Exercise requirements: Below are some records; output exactly the lines from the line with "New files and features" to the line with "- unit: fisherman (Daniel)", both ends kept, and nothing more.

Data for this task:
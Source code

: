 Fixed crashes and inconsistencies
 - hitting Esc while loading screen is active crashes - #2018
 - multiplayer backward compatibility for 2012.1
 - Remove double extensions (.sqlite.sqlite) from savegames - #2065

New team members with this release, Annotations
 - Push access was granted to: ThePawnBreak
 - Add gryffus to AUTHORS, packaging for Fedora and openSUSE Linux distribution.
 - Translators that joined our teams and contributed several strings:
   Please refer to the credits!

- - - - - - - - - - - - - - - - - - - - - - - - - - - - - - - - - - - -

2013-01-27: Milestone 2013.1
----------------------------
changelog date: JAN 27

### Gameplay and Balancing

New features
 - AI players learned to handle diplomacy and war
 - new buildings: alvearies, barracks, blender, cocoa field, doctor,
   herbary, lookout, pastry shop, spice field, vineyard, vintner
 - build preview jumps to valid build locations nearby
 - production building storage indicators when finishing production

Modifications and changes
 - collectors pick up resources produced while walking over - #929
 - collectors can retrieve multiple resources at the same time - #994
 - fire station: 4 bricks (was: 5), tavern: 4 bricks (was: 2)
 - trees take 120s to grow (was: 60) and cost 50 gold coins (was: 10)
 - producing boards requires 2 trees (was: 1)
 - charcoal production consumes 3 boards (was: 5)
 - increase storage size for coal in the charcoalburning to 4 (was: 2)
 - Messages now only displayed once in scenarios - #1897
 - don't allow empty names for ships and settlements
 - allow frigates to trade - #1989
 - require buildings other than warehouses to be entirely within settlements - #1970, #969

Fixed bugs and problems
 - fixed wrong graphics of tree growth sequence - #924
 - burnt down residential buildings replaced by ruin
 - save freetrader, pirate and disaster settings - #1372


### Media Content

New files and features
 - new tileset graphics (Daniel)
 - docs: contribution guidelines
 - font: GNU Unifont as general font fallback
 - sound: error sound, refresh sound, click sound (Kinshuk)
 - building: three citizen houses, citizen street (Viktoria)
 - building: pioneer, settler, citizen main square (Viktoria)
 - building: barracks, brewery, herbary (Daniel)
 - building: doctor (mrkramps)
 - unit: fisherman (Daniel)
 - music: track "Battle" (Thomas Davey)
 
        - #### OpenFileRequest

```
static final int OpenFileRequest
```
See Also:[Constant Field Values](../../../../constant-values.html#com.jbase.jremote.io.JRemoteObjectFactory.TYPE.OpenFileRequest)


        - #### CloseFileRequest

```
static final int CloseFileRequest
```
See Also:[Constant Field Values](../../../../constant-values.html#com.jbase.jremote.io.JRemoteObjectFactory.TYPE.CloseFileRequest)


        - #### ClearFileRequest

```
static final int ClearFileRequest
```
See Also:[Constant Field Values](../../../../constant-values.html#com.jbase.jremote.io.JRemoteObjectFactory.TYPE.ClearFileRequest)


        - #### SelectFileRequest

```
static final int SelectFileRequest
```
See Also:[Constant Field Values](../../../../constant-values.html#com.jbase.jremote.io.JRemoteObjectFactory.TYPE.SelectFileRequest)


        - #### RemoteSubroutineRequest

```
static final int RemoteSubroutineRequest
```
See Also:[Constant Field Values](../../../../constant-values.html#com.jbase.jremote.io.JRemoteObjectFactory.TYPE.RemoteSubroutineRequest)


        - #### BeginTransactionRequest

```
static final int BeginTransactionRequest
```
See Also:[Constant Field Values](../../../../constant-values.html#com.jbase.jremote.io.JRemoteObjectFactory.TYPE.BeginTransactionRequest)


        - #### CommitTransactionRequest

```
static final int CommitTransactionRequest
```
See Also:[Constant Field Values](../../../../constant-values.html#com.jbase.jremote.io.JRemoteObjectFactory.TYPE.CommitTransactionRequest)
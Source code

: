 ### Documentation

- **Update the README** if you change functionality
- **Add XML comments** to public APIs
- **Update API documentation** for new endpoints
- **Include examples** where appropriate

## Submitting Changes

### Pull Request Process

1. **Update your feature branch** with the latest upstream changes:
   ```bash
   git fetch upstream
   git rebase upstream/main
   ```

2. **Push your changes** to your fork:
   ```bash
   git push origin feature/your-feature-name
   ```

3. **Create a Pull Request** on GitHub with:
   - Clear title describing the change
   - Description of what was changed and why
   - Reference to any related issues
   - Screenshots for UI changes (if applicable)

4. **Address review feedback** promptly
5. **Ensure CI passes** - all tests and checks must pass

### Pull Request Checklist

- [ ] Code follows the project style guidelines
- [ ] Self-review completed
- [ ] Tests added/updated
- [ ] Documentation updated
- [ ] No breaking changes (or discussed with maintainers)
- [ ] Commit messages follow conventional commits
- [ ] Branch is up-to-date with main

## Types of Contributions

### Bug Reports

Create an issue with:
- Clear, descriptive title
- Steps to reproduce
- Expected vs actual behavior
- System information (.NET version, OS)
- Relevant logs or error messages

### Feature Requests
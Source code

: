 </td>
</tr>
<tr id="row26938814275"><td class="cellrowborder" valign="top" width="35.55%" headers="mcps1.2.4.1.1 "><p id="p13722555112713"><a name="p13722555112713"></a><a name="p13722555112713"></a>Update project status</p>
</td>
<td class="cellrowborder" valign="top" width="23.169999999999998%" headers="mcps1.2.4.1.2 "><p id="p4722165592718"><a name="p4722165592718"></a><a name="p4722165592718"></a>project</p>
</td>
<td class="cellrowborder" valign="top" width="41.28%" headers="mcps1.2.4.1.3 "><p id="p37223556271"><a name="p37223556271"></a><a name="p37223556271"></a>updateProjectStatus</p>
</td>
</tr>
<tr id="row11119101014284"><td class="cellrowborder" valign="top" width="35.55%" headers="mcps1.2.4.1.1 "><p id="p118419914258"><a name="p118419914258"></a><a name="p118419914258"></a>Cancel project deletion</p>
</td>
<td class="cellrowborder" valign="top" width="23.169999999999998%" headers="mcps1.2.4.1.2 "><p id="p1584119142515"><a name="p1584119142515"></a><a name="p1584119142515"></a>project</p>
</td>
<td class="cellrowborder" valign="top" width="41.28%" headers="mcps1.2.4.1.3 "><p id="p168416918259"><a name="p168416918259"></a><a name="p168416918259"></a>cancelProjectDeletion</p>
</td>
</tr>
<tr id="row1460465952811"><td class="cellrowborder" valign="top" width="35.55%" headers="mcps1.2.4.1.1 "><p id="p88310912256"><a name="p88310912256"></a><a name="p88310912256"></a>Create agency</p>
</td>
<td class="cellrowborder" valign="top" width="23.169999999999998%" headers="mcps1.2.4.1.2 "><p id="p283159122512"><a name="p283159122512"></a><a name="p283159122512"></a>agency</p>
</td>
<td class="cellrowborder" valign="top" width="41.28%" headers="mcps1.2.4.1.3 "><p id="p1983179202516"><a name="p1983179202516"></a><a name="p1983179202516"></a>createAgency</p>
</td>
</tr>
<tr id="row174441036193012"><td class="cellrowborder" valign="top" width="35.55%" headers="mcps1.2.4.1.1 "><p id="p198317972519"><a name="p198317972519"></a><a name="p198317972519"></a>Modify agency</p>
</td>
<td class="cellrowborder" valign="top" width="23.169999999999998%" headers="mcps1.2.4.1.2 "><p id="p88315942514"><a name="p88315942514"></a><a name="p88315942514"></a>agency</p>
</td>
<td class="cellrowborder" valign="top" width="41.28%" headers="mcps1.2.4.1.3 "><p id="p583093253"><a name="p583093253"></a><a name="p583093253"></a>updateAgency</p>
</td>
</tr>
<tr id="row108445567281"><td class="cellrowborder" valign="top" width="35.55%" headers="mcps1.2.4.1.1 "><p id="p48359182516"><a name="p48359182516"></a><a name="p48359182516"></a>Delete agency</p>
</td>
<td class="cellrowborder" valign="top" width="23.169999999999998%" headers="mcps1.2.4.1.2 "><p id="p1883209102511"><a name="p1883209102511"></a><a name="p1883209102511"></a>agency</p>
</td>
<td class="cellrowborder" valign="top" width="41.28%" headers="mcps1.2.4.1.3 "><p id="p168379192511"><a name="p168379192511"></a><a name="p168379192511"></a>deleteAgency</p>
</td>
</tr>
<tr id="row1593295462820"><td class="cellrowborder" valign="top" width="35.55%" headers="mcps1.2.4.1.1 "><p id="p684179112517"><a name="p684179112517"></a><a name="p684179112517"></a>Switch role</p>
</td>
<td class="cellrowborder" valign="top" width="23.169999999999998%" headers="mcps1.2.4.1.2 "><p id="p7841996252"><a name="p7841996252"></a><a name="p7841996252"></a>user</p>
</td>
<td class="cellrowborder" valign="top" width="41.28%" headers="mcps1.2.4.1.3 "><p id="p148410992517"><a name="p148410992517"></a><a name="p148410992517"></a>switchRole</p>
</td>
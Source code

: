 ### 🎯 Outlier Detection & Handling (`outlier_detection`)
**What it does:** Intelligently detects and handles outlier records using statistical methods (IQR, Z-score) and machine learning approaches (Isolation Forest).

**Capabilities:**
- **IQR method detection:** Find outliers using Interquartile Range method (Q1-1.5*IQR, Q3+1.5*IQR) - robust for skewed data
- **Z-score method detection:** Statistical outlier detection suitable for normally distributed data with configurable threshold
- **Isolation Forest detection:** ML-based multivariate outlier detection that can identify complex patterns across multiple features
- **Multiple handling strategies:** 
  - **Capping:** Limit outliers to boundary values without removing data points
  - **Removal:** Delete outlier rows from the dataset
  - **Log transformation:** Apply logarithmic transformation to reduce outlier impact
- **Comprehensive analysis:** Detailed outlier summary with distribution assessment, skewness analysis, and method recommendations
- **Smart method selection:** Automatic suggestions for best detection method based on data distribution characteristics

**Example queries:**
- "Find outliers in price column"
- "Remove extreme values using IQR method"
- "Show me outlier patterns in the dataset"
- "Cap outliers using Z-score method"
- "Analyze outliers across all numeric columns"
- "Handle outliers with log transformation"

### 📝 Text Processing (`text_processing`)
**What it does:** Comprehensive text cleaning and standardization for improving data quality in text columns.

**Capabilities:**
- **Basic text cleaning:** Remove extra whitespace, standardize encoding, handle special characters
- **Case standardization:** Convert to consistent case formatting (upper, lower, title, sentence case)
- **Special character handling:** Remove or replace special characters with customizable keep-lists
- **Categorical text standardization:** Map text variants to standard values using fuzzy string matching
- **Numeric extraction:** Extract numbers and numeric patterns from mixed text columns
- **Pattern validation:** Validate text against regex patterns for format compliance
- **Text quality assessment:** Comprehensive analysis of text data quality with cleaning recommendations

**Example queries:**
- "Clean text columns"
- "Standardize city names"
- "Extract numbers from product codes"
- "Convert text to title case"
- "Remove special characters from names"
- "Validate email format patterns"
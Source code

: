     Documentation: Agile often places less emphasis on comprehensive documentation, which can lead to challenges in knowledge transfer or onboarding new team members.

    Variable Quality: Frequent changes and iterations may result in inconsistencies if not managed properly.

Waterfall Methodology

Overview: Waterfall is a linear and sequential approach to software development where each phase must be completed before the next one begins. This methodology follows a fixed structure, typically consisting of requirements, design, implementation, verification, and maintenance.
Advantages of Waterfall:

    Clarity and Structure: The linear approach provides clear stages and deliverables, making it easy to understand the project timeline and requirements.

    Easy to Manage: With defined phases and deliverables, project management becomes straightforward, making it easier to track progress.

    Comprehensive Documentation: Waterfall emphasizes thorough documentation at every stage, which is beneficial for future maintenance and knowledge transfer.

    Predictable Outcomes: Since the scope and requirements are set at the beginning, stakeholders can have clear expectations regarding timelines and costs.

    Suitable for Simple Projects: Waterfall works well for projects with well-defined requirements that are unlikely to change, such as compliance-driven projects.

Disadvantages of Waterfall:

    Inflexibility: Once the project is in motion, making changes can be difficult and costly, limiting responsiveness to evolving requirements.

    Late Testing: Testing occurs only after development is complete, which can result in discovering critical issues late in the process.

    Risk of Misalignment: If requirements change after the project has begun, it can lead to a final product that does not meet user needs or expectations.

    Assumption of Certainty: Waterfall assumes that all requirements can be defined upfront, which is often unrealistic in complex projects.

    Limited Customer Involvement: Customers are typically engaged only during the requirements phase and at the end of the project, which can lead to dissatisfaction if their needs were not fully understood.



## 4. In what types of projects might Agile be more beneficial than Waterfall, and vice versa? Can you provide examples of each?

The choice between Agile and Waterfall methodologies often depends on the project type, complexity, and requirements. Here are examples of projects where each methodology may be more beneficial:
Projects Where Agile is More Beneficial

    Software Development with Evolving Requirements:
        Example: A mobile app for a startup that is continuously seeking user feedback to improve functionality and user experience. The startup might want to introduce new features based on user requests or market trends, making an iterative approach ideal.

Expected output:
New files and features
 - new tileset graphics (Daniel)
 - docs: contribution guidelines
 - font: GNU Unifont as general font fallback
 - sound: error sound, refresh sound, click sound (Kinshuk)
 - building: three citizen houses, citizen street (Viktoria)
 - building: pioneer, settler, citizen main square (Viktoria)
 - building: barracks, brewery, herbary (Daniel)
 - building: doctor (mrkramps)
 - unit: fisherman (Daniel)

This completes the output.